Si Saint-Denis était encore de ce monde, il serait sûrement heureux de voir les habitants de la ville s’assembler au pied de la Basilique, en ce mardi 13 avril 2016, portés par une énergie nommée #Nuit Debout. Il trouverait une ville-monde dont les habitants eux-mêmes, ou leurs parents, ont quitté l’Afrique, le Moyen-Orient, l’Asie, l’Amérique Latine. Aujourd’hui ils se côtoient en ce lieu. Mais y habitent-ils pleinement ? C’est ce qu’on va découvrir à Saint-Denis Debout.
On repère une garderie d’enfants, la vie quotidienne, comme partout, mais aussi le revers de la médaille : un quotidien qui secrète exclusion et précarité.
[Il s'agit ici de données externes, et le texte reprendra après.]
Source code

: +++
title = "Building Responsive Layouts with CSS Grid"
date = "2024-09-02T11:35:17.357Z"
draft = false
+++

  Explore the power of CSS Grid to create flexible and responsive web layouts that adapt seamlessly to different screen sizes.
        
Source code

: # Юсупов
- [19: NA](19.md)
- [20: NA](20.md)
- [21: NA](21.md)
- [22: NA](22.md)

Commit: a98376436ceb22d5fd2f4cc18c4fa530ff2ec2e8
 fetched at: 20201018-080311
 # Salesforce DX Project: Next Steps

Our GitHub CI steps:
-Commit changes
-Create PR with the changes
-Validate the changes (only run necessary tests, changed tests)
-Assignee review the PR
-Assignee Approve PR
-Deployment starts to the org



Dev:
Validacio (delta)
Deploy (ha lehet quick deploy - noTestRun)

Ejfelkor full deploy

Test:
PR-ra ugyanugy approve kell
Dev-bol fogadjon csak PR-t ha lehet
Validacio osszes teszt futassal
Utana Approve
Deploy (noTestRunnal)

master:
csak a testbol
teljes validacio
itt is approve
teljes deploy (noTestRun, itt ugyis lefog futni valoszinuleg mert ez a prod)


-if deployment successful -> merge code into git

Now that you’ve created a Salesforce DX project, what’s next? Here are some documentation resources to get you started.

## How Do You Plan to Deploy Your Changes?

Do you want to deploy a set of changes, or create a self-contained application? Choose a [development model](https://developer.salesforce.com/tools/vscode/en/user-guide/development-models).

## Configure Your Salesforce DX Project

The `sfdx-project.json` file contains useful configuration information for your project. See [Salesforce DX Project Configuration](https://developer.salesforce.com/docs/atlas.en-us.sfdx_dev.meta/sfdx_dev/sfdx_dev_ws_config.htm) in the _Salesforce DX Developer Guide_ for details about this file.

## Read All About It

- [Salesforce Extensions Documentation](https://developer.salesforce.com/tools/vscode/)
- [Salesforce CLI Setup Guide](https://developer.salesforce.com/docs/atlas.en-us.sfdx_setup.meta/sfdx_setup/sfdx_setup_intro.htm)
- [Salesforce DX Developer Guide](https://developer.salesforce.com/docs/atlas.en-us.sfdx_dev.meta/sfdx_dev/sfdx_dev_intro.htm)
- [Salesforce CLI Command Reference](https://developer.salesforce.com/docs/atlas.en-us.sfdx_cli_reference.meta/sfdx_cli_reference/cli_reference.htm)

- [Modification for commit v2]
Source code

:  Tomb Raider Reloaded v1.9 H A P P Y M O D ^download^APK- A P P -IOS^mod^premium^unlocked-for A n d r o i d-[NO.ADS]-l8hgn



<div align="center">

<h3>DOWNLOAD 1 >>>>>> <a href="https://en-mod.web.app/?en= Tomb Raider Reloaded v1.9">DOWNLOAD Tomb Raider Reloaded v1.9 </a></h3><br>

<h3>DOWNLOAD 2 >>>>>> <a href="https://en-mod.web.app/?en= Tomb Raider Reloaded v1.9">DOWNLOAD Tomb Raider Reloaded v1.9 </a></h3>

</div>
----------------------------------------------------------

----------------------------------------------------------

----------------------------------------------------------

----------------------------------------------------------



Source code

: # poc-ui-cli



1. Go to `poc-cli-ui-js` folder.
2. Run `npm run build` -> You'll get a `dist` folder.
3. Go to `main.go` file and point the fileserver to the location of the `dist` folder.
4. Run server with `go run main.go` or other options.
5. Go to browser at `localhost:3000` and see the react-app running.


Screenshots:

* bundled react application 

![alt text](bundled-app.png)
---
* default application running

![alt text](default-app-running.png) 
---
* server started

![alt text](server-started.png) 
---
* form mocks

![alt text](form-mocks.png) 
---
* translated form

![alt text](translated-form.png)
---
L’assemblée générale commence, une centaine de personnes s’assoient pour écouter les témoignages.
Des cas individuels d’abord : tâches chimiques nocives forcées pour ceux de la piscine ; au supermarché, travail obligatoire le dimanche pour un salaire identique de 9,50 € / heure. À la suite d’un incendie dans un immeuble, des femmes avec leurs enfants sont à la rue, elles dorment dans le métro. Aucune aide pour elles. Un groupe d’employées d’un EHPAD (Établissements d’hébergement pour personnes âgées dépendantes) dénonce la dégradation pour les résidents et le personnel. Elles s’engagent dans deux jours de grève. On est loin du blocage général que prône un mouvement en marge de l’AG !
Les Sans-papiers sont là, nombreux à Saint- Denis. La voix d’une femme s’exprime : n’être personne… « notre âme, notre vie pour un papier ». Un collectif de femmes du 93 analyse le projet de loi du travail. Je suis soufflée par la précision, démontrant en situation concrète les risques d’aggravation pour les femmes les plus fragilisées, exposées aux exigences accrues. Tout tient dans leurs questions, auxquelles il suffirait de répondre en bonne foi.
Je quitte l’assemblée, pleine de ces témoignages de vies, de souffrance et de précarité croissante. Certes, l’argent manque, mais surtout il manque la dignité de la personne au travail, la faculté pour chacun d’être reconnu comme une personne.
C’est ce besoin urgent que les habitants sont venus déposer, entre la Basilique et la Mairie de Saint-Denis. Il suffit d’ouvrir nos oreilles pour les entendre.